> [INSTRUCTIONS FOR THE TASK]: Down to the last line, set down the listing below exactly, apart from its pictures.

> [DATA SHOWN]:
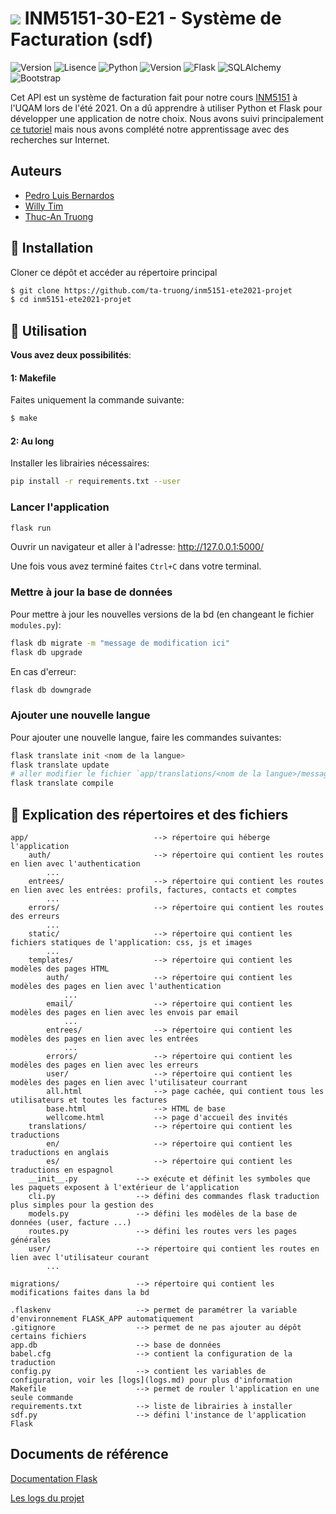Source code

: # ![](app/static/favicon.ico) INM5151-30-E21 - Système de Facturation (sdf)

![Version](https://img.shields.io/badge/version-été2021-success?style=flat)
![Lisence](https://img.shields.io/badge/lisence-MIT-green?style=flat)
![Python](https://img.shields.io/badge/-Python-3776AB?style=flat&logo=Python&logoColor=white)
![Version](https://img.shields.io/badge/version-3.7|3.8|3.9-3776AB?style=flat&)
![Flask](https://img.shields.io/badge/framework-Flask-000000?style=flat&logo=Flask&logoColor=white)
![SQLAlchemy](https://img.shields.io/badge/db-SQLAlchemy-000000?style=flat&)
![Bootstrap](https://img.shields.io/badge/CSS-Bootstrap-7952B3?style=flat&logo=Bootstrap&logoColor=white)

Cet API est un système de facturation fait pour notre cours [INM5151](https://etudier.uqam.ca/cours?sigle=INM5151) à l'UQAM lors de l'été 2021. On a dû apprendre à utiliser Python et Flask pour développer une application de notre choix. Nous avons suivi principalement [ce tutoriel](https://blog.miguelgrinberg.com/post/the-flask-mega-tutorial-part-i-hello-world) mais nous avons complété notre apprentissage avec des recherches sur Internet.

## Auteurs

* [Pedro Luis Bernardos](https://www.linkedin.com/in/pedro-luis-bernardos/)
* [Willy Tim](https://www.linkedin.com/in/willy-tim/)
* [Thuc-An Truong](https://www.linkedin.com/in/thuc-an-truong-915941148/)

## :wrench: Installation

Cloner ce dépôt et accéder au répertoire principal

```bash
$ git clone https://github.com/ta-truong/inm5151-ete2021-projet
$ cd inm5151-ete2021-projet
```

## :shell: Utilisation

**Vous avez deux possibilités**:

#### 1: Makefile

Faites uniquement la commande suivante:

```bash
$ make
```

#### 2: Au long

Installer les librairies nécessaires:

```bash
pip install -r requirements.txt --user
```

### Lancer l'application

```bash
flask run
```

Ouvrir un navigateur et aller à l'adresse: <http://127.0.0.1:5000/>

Une fois vous avez terminé faites `Ctrl+C` dans votre terminal.

### Mettre à jour la base de données

Pour mettre à jour les nouvelles versions de la bd (en changeant le fichier `modules.py`):

```bash
flask db migrate -m "message de modification ici"
flask db upgrade
```

En cas d'erreur:

```bash
flask db downgrade
```

### Ajouter une nouvelle langue

Pour ajouter une nouvelle langue, faire les commandes suivantes:

```bash
flask translate init <nom de la langue>
flask translate update
# aller modifier le fichier `app/translations/<nom de la langue>/messages.po`
flask translate compile
```

## 📂 Explication des répertoires et des fichiers

```
app/                            --> répertoire qui héberge l'application
    auth/                       --> répertoire qui contient les routes en lien avec l'authentication
        ...
    entrees/                    --> répertoire qui contient les routes en lien avec les entrées: profils, factures, contacts et comptes
        ...
    errors/                     --> répertoire qui contient les routes des erreurs
        ...
    static/                     --> répertoire qui contient les fichiers statiques de l'application: css, js et images
        ...
    templates/                  --> répertoire qui contient les modèles des pages HTML
        auth/                   --> répertoire qui contient les modèles des pages en lien avec l'authentication
            ...
        email/                  --> répertoire qui contient les modèles des pages en lien avec les envois par email
            ...
        entrees/                --> répertoire qui contient les modèles des pages en lien avec les entrées
            ...
        errors/                 --> répertoire qui contient les modèles des pages en lien avec les erreurs
        user/                   --> répertoire qui contient les modèles des pages en lien avec l'utilisateur courrant
        all.html                --> page cachée, qui contient tous les utilisateurs et toutes les factures
        base.html               --> HTML de base
        wellcome.html           --> page d'accueil des invités
    translations/               --> répertoire qui contient les traductions
        en/                     --> répertoire qui contient les traductions en anglais
        es/                     --> répertoire qui contient les traductions en espagnol
    __init__.py             --> exécute et définit les symboles que les paquets exposent à l'extérieur de l'application
    cli.py                  --> défini des commandes flask traduction plus simples pour la gestion des 
    models.py               --> défini les modèles de la base de données (user, facture ...)
    routes.py               --> défini les routes vers les pages générales
    user/                   --> répertoire qui contient les routes en lien avec l'utilisateur courant
        ...

migrations/                 --> répertoire qui contient les modifications faites dans la bd

.flaskenv                   --> permet de paramétrer la variable d'environnement FLASK_APP automatiquement
.gitignore                  --> permet de ne pas ajouter au dépôt certains fichiers
app.db                      --> base de données
babel.cfg                   --> contient la configuration de la traduction
config.py                   --> contient les variables de configuration, voir les [logs](logs.md) pour plus d'information
Makefile                    --> permet de rouler l'application en une seule commande
requirements.txt            --> liste de librairies à installer
sdf.py                      --> défini l'instance de l'application Flask
```

## Documents de référence

[Documentation Flask](https://blog.miguelgrinberg.com/post/the-flask-mega-tutorial-part-i-hello-world)

[Les logs du projet](logs.md)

> [OUTPUT]:
Source code

: # ![](app/static/favicon.ico) INM5151-30-E21 - Système de Facturation (sdf)

![Version](https://img.shields.io/badge/version-été2021-success?style=flat)
![Lisence](https://img.shields.io/badge/lisence-MIT-green?style=flat)
![Python](https://img.shields.io/badge/-Python-3776AB?style=flat&logo=Python&logoColor=white)
![Version](https://img.shields.io/badge/version-3.7|3.8|3.9-3776AB?style=flat&)
![Flask](https://img.shields.io/badge/framework-Flask-000000?style=flat&logo=Flask&logoColor=white)
![SQLAlchemy](https://img.shields.io/badge/db-SQLAlchemy-000000?style=flat&)
![Bootstrap](https://img.shields.io/badge/CSS-Bootstrap-7952B3?style=flat&logo=Bootstrap&logoColor=white)

Cet API est un système de facturation fait pour notre cours [INM5151](https://etudier.uqam.ca/cours?sigle=INM5151) à l'UQAM lors de l'été 2021. On a dû apprendre à utiliser Python et Flask pour développer une application de notre choix. Nous avons suivi principalement [ce tutoriel](https://blog.miguelgrinberg.com/post/the-flask-mega-tutorial-part-i-hello-world) mais nous avons complété notre apprentissage avec des recherches sur Internet.

## Auteurs

* [Pedro Luis Bernardos](https://www.linkedin.com/in/pedro-luis-bernardos/)
* [Willy Tim](https://www.linkedin.com/in/willy-tim/)
* [Thuc-An Truong](https://www.linkedin.com/in/thuc-an-truong-915941148/)

## :wrench: Installation

Cloner ce dépôt et accéder au répertoire principal

```bash
$ git clone https://github.com/ta-truong/inm5151-ete2021-projet
$ cd inm5151-ete2021-projet
```

## :shell: Utilisation

**Vous avez deux possibilités**:

#### 1: Makefile

Faites uniquement la commande suivante:

```bash
$ make
```

#### 2: Au long

Installer les librairies nécessaires:

```bash
pip install -r requirements.txt --user
```

### Lancer l'application

```bash
flask run
```

Ouvrir un navigateur et aller à l'adresse: <http://127.0.0.1:5000/>

Une fois vous avez terminé faites `Ctrl+C` dans votre terminal.

### Mettre à jour la base de données

Pour mettre à jour les nouvelles versions de la bd (en changeant le fichier `modules.py`):

```bash
flask db migrate -m "message de modification ici"
flask db upgrade
```

En cas d'erreur:

```bash
flask db downgrade
```

### Ajouter une nouvelle langue

Pour ajouter une nouvelle langue, faire les commandes suivantes:

```bash
flask translate init <nom de la langue>
flask translate update
# aller modifier le fichier `app/translations/<nom de la langue>/messages.po`
flask translate compile
```

## 📂 Explication des répertoires et des fichiers

```
app/                            --> répertoire qui héberge l'application
    auth/                       --> répertoire qui contient les routes en lien avec l'authentication
        ...
    entrees/                    --> répertoire qui contient les routes en lien avec les entrées: profils, factures, contacts et comptes
        ...
    errors/                     --> répertoire qui contient les routes des erreurs
        ...
    static/                     --> répertoire qui contient les fichiers statiques de l'application: css, js et images
        ...
    templates/                  --> répertoire qui contient les modèles des pages HTML
        auth/                   --> répertoire qui contient les modèles des pages en lien avec l'authentication
            ...
        email/                  --> répertoire qui contient les modèles des pages en lien avec les envois par email
            ...
        entrees/                --> répertoire qui contient les modèles des pages en lien avec les entrées
            ...
        errors/                 --> répertoire qui contient les modèles des pages en lien avec les erreurs
        user/                   --> répertoire qui contient les modèles des pages en lien avec l'utilisateur courrant
        all.html                --> page cachée, qui contient tous les utilisateurs et toutes les factures
        base.html               --> HTML de base
        wellcome.html           --> page d'accueil des invités
    translations/               --> répertoire qui contient les traductions
        en/                     --> répertoire qui contient les traductions en anglais
        es/                     --> répertoire qui contient les traductions en espagnol
    __init__.py             --> exécute et définit les symboles que les paquets exposent à l'extérieur de l'application
    cli.py                  --> défini des commandes flask traduction plus simples pour la gestion des 
    models.py               --> défini les modèles de la base de données (user, facture ...)
    routes.py               --> défini les routes vers les pages générales
    user/                   --> répertoire qui contient les routes en lien avec l'utilisateur courant
        ...

migrations/                 --> répertoire qui contient les modifications faites dans la bd

.flaskenv                   --> permet de paramétrer la variable d'environnement FLASK_APP automatiquement
.gitignore                  --> permet de ne pas ajouter au dépôt certains fichiers
app.db                      --> base de données
babel.cfg                   --> contient la configuration de la traduction
config.py                   --> contient les variables de configuration, voir les [logs](logs.md) pour plus d'information
Makefile                    --> permet de rouler l'application en une seule commande
requirements.txt            --> liste de librairies à installer
sdf.py                      --> défini l'instance de l'application Flask
```

## Documents de référence

[Documentation Flask](https://blog.miguelgrinberg.com/post/the-flask-mega-tutorial-part-i-hello-world)

[Les logs du projet](logs.md)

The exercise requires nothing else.